Then one year the back yard was chosen for the annual Easter egg hunt. When the youngsters were turned loose to hunt the hidden eggs they rushed to all the most likely places before spying the old tub lying nearby, slightly tilted with one edge a few inches off the ground.
The little egg hunters rushed in a herd to the tub. When someone lifted it there were no eggs– instead a hive of angry honey bees. The kids learned their little legs couldn't outrun an angry bee and got a few stings. All were soon forgotten as the hunt for more eggs continued. The bees quickly regrouped into a tight swarm and left to form another hive in a safer place.
Bees are important pollinators and today they are in trouble because of something called hive collapse.The cause is unknown, but a widely used insecticide is suspected. Can we help? Maybe. Buying organic fruits and vegatables could help, but the price is often prohibitive. Another way is to contact your congressperson. We can also encourage the growth of wild flowers such as blue bonnets, cone flowers, sunflowers and goldenrod.. Also lantana, butterfly weed and redbud, to name a few. The bee requires a balanced diet just as we humans do.

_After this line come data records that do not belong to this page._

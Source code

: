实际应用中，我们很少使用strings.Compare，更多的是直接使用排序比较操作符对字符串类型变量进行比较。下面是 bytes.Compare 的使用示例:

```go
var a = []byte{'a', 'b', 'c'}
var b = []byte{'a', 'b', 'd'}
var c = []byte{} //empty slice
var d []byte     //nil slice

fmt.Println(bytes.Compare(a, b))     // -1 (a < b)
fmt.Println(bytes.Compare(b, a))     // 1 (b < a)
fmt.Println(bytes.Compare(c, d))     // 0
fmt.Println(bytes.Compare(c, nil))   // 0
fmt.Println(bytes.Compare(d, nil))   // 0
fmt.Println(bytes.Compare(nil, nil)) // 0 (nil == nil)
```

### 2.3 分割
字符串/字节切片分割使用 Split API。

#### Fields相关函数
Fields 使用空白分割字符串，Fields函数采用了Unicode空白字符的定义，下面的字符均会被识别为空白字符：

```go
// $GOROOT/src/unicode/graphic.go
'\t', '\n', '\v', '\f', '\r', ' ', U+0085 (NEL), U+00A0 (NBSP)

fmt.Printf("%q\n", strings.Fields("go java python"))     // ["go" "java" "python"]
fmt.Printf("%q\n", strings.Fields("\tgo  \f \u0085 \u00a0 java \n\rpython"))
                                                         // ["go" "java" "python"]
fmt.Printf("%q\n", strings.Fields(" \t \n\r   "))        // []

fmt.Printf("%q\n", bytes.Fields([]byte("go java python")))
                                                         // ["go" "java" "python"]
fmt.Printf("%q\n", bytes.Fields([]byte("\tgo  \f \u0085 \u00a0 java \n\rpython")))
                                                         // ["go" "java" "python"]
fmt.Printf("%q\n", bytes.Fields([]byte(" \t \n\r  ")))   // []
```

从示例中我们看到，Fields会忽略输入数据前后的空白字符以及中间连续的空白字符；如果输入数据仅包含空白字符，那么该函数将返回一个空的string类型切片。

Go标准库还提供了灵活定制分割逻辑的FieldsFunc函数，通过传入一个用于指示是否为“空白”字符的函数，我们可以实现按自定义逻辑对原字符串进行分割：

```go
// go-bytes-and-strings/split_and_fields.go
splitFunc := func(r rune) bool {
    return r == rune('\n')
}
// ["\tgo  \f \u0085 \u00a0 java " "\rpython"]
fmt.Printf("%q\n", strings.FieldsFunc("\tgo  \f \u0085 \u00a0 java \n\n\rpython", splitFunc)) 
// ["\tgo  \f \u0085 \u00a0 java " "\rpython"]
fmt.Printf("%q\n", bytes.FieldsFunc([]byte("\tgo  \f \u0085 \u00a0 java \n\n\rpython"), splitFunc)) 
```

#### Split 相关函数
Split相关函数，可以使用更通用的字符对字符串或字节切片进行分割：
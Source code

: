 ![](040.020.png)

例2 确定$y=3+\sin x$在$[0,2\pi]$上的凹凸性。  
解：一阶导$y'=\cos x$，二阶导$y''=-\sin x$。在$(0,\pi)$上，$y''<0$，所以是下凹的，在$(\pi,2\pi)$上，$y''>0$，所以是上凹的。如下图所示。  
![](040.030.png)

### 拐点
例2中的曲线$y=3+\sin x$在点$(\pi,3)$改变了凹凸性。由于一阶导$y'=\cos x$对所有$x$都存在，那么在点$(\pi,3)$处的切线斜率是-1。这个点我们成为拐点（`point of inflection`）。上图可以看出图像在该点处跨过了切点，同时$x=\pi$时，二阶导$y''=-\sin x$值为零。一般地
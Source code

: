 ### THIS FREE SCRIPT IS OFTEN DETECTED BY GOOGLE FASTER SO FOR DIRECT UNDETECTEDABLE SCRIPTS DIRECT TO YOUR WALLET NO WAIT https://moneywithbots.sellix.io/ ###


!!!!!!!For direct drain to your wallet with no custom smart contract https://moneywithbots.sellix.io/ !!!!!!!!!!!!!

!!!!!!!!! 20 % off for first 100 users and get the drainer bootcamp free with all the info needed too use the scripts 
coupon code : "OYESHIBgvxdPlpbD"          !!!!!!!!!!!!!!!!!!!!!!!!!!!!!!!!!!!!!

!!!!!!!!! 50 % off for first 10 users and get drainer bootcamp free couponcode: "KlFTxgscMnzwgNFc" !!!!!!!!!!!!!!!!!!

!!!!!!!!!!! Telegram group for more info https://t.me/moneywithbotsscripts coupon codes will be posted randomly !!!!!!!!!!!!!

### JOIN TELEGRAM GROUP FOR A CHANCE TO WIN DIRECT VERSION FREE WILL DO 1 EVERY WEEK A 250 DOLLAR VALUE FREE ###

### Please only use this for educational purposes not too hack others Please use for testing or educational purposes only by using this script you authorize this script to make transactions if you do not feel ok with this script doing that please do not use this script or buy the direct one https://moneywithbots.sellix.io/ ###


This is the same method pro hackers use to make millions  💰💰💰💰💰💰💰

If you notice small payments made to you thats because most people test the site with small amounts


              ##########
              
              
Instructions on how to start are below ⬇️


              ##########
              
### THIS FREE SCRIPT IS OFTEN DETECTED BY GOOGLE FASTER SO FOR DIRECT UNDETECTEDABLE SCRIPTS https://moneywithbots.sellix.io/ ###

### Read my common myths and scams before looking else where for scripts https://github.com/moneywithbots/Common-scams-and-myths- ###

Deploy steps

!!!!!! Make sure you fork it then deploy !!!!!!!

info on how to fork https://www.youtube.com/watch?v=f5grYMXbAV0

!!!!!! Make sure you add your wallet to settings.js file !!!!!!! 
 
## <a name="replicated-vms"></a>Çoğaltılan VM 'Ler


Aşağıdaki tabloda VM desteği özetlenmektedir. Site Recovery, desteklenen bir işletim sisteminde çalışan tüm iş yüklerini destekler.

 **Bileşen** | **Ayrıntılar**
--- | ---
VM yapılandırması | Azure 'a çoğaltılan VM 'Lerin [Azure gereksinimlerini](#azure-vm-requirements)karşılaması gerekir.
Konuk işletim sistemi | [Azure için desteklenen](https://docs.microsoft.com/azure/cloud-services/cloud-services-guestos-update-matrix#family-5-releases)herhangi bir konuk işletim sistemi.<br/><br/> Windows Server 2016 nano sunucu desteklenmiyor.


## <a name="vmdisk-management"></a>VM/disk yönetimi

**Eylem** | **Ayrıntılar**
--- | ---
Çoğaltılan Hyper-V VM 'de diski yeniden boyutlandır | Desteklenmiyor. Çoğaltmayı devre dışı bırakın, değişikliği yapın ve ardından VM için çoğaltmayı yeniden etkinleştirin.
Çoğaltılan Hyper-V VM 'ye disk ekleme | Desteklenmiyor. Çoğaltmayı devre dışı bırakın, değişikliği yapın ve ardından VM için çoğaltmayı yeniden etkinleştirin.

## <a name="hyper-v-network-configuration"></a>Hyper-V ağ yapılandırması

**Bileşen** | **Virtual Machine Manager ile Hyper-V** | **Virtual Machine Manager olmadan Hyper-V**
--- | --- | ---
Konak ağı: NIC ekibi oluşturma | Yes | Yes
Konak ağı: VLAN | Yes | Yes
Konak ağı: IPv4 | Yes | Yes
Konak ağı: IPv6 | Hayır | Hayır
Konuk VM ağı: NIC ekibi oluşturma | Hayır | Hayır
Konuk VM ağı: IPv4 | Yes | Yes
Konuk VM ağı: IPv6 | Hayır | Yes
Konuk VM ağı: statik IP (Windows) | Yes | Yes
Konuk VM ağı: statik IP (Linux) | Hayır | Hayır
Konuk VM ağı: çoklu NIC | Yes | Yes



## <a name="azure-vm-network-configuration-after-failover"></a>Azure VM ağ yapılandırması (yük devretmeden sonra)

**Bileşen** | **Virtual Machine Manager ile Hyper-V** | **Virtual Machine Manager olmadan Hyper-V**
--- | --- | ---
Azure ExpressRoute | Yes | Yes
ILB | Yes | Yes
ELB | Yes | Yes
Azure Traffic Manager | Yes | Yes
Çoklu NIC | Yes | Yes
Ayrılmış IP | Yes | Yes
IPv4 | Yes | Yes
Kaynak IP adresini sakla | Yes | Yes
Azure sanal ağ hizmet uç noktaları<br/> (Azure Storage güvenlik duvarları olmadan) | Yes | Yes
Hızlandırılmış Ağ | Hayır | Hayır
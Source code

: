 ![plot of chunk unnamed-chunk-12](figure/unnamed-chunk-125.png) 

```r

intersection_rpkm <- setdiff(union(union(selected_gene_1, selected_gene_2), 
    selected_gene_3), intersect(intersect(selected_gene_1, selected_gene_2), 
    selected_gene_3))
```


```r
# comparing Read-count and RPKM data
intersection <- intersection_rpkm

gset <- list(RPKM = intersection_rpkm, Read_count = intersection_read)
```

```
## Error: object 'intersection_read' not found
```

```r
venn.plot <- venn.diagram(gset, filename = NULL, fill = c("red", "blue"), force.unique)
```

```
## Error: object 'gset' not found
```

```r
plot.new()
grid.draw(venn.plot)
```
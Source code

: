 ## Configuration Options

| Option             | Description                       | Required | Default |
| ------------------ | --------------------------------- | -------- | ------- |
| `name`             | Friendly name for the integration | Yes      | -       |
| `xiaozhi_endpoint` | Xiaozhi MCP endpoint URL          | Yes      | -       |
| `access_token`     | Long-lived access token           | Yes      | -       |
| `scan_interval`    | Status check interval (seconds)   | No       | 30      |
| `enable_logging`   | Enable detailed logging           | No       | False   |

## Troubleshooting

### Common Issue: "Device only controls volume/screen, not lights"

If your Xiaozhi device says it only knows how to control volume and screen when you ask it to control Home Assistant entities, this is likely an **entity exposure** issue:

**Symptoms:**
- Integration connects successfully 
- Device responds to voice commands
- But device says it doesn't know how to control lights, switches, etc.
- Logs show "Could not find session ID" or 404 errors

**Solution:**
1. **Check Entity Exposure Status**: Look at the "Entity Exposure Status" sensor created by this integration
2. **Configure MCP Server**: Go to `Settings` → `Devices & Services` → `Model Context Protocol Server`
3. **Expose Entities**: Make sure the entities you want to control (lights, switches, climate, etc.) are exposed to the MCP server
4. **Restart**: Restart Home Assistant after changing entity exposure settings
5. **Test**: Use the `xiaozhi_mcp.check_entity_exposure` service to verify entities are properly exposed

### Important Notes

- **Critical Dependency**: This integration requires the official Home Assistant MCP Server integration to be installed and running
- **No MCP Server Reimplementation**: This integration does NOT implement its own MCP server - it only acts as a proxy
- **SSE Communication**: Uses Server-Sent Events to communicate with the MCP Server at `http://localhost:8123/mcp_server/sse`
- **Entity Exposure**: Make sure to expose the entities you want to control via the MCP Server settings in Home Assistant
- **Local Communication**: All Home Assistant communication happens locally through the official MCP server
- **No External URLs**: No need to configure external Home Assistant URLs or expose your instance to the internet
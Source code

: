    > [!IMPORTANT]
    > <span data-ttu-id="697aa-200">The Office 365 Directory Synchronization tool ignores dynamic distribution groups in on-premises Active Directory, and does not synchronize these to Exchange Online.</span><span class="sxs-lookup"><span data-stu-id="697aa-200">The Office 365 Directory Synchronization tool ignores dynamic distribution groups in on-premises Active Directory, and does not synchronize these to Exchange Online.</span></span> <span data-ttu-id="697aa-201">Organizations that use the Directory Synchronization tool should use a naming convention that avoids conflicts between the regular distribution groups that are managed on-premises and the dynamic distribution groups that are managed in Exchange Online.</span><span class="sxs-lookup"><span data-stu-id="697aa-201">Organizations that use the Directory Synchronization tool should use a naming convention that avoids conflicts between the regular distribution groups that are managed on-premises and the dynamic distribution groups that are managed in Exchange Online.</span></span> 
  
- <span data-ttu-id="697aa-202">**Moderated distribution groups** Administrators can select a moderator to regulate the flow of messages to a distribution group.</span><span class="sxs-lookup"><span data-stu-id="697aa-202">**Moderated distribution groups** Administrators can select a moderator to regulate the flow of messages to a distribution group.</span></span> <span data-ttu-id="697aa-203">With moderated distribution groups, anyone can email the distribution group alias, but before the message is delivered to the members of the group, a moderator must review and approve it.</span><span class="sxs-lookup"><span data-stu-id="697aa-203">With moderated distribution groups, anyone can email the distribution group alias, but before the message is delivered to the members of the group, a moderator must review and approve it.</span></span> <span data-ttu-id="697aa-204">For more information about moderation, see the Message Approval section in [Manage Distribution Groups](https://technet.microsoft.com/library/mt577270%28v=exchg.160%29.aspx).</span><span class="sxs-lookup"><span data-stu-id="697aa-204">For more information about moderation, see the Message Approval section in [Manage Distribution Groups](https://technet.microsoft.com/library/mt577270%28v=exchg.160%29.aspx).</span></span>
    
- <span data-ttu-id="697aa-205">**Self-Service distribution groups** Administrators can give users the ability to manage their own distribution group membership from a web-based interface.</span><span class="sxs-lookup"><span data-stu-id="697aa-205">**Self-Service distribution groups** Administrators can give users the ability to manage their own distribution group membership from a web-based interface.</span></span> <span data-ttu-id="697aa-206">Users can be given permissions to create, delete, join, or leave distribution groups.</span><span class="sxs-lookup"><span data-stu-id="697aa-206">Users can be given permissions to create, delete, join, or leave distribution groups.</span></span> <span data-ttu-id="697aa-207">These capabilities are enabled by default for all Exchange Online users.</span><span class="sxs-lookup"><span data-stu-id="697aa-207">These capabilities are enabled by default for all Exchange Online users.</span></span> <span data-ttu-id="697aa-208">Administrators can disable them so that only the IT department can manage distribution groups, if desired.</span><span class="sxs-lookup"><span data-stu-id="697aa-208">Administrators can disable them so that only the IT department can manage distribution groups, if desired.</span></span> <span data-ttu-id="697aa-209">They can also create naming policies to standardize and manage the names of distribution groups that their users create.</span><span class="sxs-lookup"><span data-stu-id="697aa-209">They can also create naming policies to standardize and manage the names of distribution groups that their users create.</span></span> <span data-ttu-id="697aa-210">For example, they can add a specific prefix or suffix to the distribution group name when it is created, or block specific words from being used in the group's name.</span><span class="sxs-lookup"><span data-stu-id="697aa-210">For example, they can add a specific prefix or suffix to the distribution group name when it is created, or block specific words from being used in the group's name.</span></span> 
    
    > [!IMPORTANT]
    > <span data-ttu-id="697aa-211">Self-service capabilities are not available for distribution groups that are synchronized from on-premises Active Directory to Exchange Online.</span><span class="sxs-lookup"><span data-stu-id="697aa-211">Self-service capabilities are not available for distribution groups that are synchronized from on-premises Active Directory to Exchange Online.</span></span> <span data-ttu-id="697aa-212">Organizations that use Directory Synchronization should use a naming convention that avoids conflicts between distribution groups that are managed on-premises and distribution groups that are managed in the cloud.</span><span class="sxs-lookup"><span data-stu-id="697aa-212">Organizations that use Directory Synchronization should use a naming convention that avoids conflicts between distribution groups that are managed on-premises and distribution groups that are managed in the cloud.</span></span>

Assuming that you’ve forgotten your nigh school biology just as I have, the hive consist of three classes of bees: the queen, whose only duty is to lay eggs, the male bees called drones and the worker bees, all female. Besides foraging for pollen which they carry home in little baskets on their legs, and nectar which is carried in special glans, sometimes making ten trips daily, these little females also serve as guards at the hive’s entrance and have hive cleaning duties. It’s no surprise the they seldom live longer than six months.
The more I learn about a hive’s society the more I admire the little bee–.even its grim custom of forcing the drones out of the hive when cold weather arrives.